What the task asks:
Please set down the records below exactly as they appear.

─── Data provided

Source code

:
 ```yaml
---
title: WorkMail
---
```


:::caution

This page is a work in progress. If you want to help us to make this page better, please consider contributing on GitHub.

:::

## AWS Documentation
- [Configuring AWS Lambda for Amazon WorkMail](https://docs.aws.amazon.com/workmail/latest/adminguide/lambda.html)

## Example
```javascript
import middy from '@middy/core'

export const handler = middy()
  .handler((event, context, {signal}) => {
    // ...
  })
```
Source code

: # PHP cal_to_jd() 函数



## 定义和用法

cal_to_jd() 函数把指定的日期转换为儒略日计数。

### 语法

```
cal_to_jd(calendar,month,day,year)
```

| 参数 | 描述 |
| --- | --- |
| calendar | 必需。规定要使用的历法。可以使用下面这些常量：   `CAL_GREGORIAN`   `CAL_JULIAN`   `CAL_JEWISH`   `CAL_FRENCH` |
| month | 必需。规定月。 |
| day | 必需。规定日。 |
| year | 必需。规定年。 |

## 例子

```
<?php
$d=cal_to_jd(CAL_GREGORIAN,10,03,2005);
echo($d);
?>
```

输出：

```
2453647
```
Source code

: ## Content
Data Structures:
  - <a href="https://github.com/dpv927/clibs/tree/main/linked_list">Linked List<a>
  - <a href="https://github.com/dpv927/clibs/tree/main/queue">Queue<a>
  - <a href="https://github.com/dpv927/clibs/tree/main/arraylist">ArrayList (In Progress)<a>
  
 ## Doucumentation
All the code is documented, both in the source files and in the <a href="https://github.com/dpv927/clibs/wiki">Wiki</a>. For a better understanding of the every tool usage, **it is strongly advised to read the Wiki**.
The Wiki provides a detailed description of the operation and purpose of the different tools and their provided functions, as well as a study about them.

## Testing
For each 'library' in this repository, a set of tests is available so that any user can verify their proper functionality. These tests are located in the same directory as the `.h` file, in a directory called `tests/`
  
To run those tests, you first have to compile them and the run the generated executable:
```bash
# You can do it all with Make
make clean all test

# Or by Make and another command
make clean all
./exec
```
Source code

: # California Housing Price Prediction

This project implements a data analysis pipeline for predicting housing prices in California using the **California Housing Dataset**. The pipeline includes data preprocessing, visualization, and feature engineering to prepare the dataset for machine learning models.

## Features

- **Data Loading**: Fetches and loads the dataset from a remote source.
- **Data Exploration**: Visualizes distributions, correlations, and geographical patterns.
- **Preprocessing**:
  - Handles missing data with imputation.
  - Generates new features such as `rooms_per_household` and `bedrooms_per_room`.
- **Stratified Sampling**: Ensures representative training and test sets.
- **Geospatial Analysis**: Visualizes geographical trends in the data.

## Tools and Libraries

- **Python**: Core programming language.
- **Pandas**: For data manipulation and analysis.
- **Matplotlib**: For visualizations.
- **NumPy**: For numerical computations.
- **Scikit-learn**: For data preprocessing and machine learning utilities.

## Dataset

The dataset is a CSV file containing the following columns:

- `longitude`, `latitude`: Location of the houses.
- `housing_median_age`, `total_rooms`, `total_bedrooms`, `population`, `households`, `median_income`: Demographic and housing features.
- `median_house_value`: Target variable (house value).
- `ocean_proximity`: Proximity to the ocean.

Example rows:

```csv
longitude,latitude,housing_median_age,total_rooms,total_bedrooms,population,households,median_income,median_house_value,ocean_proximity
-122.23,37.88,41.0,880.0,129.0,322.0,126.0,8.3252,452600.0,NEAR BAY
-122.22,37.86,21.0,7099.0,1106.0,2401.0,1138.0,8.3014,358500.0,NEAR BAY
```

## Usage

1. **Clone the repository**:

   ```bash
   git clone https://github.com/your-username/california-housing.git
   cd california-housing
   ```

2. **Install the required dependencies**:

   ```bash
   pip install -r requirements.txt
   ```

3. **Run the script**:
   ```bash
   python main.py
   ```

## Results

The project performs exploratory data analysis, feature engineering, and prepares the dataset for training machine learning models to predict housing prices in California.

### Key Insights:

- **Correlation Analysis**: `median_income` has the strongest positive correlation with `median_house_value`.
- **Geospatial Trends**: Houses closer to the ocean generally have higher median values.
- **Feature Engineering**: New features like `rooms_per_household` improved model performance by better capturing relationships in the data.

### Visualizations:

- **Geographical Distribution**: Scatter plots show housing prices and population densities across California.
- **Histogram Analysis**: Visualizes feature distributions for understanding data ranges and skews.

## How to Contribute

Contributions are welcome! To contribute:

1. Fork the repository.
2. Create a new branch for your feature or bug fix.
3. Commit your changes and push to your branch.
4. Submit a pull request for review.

──────

Reply to the task:
Source code

:
 ```yaml
---
title: WorkMail
---
```


:::caution

This page is a work in progress. If you want to help us to make this page better, please consider contributing on GitHub.

:::

## AWS Documentation
- [Configuring AWS Lambda for Amazon WorkMail](https://docs.aws.amazon.com/workmail/latest/adminguide/lambda.html)

## Example
```javascript
import middy from '@middy/core'

export const handler = middy()
  .handler((event, context, {signal}) => {
    // ...
  })
```
Source code

: # PHP cal_to_jd() 函数



## 定义和用法

cal_to_jd() 函数把指定的日期转换为儒略日计数。

### 语法

```
cal_to_jd(calendar,month,day,year)
```

| 参数 | 描述 |
| --- | --- |
| calendar | 必需。规定要使用的历法。可以使用下面这些常量：   `CAL_GREGORIAN`   `CAL_JULIAN`   `CAL_JEWISH`   `CAL_FRENCH` |
| month | 必需。规定月。 |
| day | 必需。规定日。 |
| year | 必需。规定年。 |

## 例子

```
<?php
$d=cal_to_jd(CAL_GREGORIAN,10,03,2005);
echo($d);
?>
```

输出：

```
2453647
```
Source code

: ## Content
Data Structures:
  - <a href="https://github.com/dpv927/clibs/tree/main/linked_list">Linked List<a>
  - <a href="https://github.com/dpv927/clibs/tree/main/queue">Queue<a>
  - <a href="https://github.com/dpv927/clibs/tree/main/arraylist">ArrayList (In Progress)<a>
  
 ## Doucumentation
All the code is documented, both in the source files and in the <a href="https://github.com/dpv927/clibs/wiki">Wiki</a>. For a better understanding of the every tool usage, **it is strongly advised to read the Wiki**.
The Wiki provides a detailed description of the operation and purpose of the different tools and their provided functions, as well as a study about them.

## Testing
For each 'library' in this repository, a set of tests is available so that any user can verify their proper functionality. These tests are located in the same directory as the `.h` file, in a directory called `tests/`
  
To run those tests, you first have to compile them and the run the generated executable:
```bash
# You can do it all with Make
make clean all test

# Or by Make and another command
make clean all
./exec
```
Source code

: # California Housing Price Prediction

This project implements a data analysis pipeline for predicting housing prices in California using the **California Housing Dataset**. The pipeline includes data preprocessing, visualization, and feature engineering to prepare the dataset for machine learning models.

## Features

- **Data Loading**: Fetches and loads the dataset from a remote source.
- **Data Exploration**: Visualizes distributions, correlations, and geographical patterns.
- **Preprocessing**:
  - Handles missing data with imputation.
  - Generates new features such as `rooms_per_household` and `bedrooms_per_room`.
- **Stratified Sampling**: Ensures representative training and test sets.
- **Geospatial Analysis**: Visualizes geographical trends in the data.

## Tools and Libraries

- **Python**: Core programming language.
- **Pandas**: For data manipulation and analysis.
- **Matplotlib**: For visualizations.
- **NumPy**: For numerical computations.
- **Scikit-learn**: For data preprocessing and machine learning utilities.

## Dataset

The dataset is a CSV file containing the following columns:

- `longitude`, `latitude`: Location of the houses.
- `housing_median_age`, `total_rooms`, `total_bedrooms`, `population`, `households`, `median_income`: Demographic and housing features.
- `median_house_value`: Target variable (house value).
- `ocean_proximity`: Proximity to the ocean.

Example rows:

```csv
longitude,latitude,housing_median_age,total_rooms,total_bedrooms,population,households,median_income,median_house_value,ocean_proximity
-122.23,37.88,41.0,880.0,129.0,322.0,126.0,8.3252,452600.0,NEAR BAY
-122.22,37.86,21.0,7099.0,1106.0,2401.0,1138.0,8.3014,358500.0,NEAR BAY
```

## Usage

1. **Clone the repository**:

   ```bash
   git clone https://github.com/your-username/california-housing.git
   cd california-housing
   ```

2. **Install the required dependencies**:

   ```bash
   pip install -r requirements.txt
   ```

3. **Run the script**:
   ```bash
   python main.py
   ```

## Results

The project performs exploratory data analysis, feature engineering, and prepares the dataset for training machine learning models to predict housing prices in California.

### Key Insights:

- **Correlation Analysis**: `median_income` has the strongest positive correlation with `median_house_value`.
- **Geospatial Trends**: Houses closer to the ocean generally have higher median values.
- **Feature Engineering**: New features like `rooms_per_household` improved model performance by better capturing relationships in the data.

### Visualizations:

- **Geographical Distribution**: Scatter plots show housing prices and population densities across California.
- **Histogram Analysis**: Visualizes feature distributions for understanding data ranges and skews.

## How to Contribute

Contributions are welcome! To contribute:

1. Fork the repository.
2. Create a new branch for your feature or bug fix.
3. Commit your changes and push to your branch.
4. Submit a pull request for review.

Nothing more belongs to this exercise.